No one's ever seen us
The kingdom where we secretly reign
(And no one's ever heard of our band)
The land where we invisibly rule...
As the Mesopotamians!
Sargon, Hammurabi, Ashurbanipal and Gilgamesh!
I like Gutium. What? No, you've probably never heard of it. You probably like Sumer or the Medes. You know, mainstream anthropology. Me, I'll be over here with my can of PBR and the sole surviving information about the Gutian people. See, they never got big. It's all about location, and the Zagros mountains were about as hostile an environment to a people like that as London was to grunge at the height of Britpop. The Gutians were kicking around those mountains - which are in what's now Iran and Iraq - from 2154BCE to about 2050. Basically, the Akkadian Empire - the prototypical Sumerian city-state - collapsed in on itself under the weight of Gutian raids in 2154, and the Gutians were the local bunch of barbarians who took advantage and wandered around ruling southern Mesopotamia until a different bunch of Sumerians kicked them back out again. A half-decent analogy here might be the Visigoths. They didn't quite sack Rome, but they brought their own little dark age to the region, which is one reason we know so little about them. They did manage to destroy the city of Akkad itself, which is one reason why no-one's yet found the site of it, but they were either unable or unwilling to wipe out the local city-states entirely. As such, the city of Lagash had itself a small renaissance unmolested, and evidence of that has survived. There's no evidence the Gutians had much in the way of civilisation or agriculture, and there aren't really any contemporary sources to draw on that have survived. All that later sources say about them seems to give the conclusion that Gutian rulers were singularly inept, letting the land lie fallow, farm animals wandering the countryside, and so on, and so forth.

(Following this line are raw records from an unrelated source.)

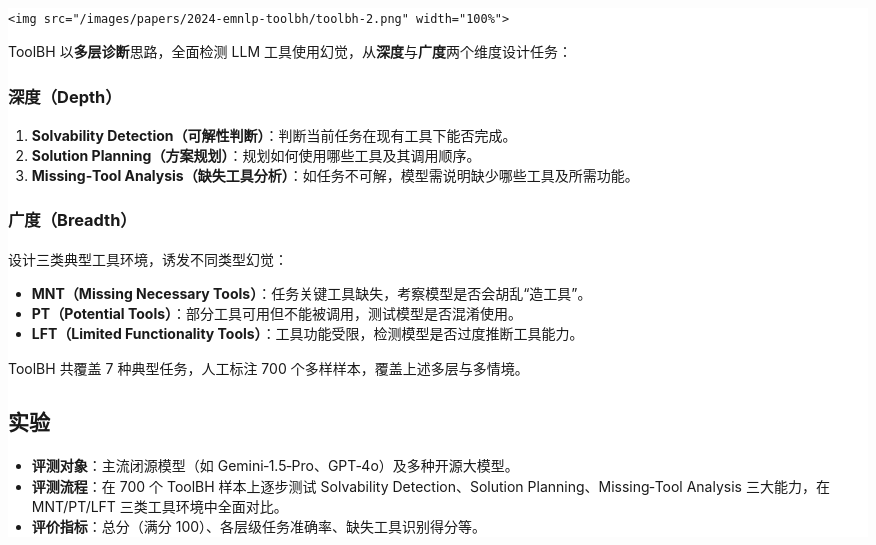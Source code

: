 	<img src="/images/papers/2024-emnlp-toolbh/toolbh-2.png" width="100%">
</p>

ToolBH 以**多层诊断**思路，全面检测 LLM 工具使用幻觉，从**深度**与**广度**两个维度设计任务：

### 深度（Depth）

1. **Solvability Detection（可解性判断）**：判断当前任务在现有工具下能否完成。  
2. **Solution Planning（方案规划）**：规划如何使用哪些工具及其调用顺序。  
3. **Missing‑Tool Analysis（缺失工具分析）**：如任务不可解，模型需说明缺少哪些工具及所需功能。

### 广度（Breadth）

设计三类典型工具环境，诱发不同类型幻觉：

- **MNT（Missing Necessary Tools）**：任务关键工具缺失，考察模型是否会胡乱“造工具”。  
- **PT（Potential Tools）**：部分工具可用但不能被调用，测试模型是否混淆使用。  
- **LFT（Limited Functionality Tools）**：工具功能受限，检测模型是否过度推断工具能力。

ToolBH 共覆盖 7 种典型任务，人工标注 700 个多样样本，覆盖上述多层与多情境。

## 实验

- **评测对象**：主流闭源模型（如 Gemini‑1.5‑Pro、GPT‑4o）及多种开源大模型。
- **评测流程**：在 700 个 ToolBH 样本上逐步测试 Solvability Detection、Solution Planning、Missing‑Tool Analysis 三大能力，在 MNT/PT/LFT 三类工具环境中全面对比。
- **评价指标**：总分（满分 100）、各层级任务准确率、缺失工具识别得分等。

What's interesting to me is that the Gutians may be being unfairly maligned on this count. There's a fair amount of evidence that by the end of the Akkadian Empire, southern Mesopotamia was in the midst of a fairly dramatic shift in climate - it's known that nomads were moving closer to water sources, and there are abandoned city sites, signs of lower rainfall and river depths, and malnourished skeletons of cattle. Similar things were going on in Egypt at the time, and it's entirely possible that this played a large part in disintegrating the Akkadian Empire, leaving the Gutians with nothing to inherit but a wasteland.
In terms of ethnology, the Gutians were probably Indo-European - Aryan, in the original sense, if you prefer to think of it that way. It's a fairly well-accepted theory that they may have been ancestors to the Kurds; the area that became known as Gutium, between the Zagros mountains and the Tigris, pretty well comprises what's now thought of as Kurdistan. Less compellingly, 'Gutium' sort of sounds like 'Kurdistan' if you have a bad head cold. More esoterically, by the same token it's been theorised that they were in some way related to the Goths, because 'Guti' kind of sounds similar and there's a dubious speculation that they might have been fair-haired. In any case, it's known they spoke a distinct language, but almost none of it has survived. They had a (comparatively) brief dynasty, and a later list of the names of their kings remains the only surviving example of the Gutian language.
So. For posterity, the last surviving words of a people that lived four thousand years ago. Amaze your friends by reciting them. Get a set of bongos and make them into experimental beat poetry. Knock yourself out. The Gutian kings:
Imta, Inkishu, Nikillagah, Shulme, Elulumesh, Inimabakesh, Igeshaush, Iarlagab, Ibate, Iarlagash, Kurum, ???, ???, Irarum, Ibranum, Hablum, Puzur-Sin, Iarlaganda, ???.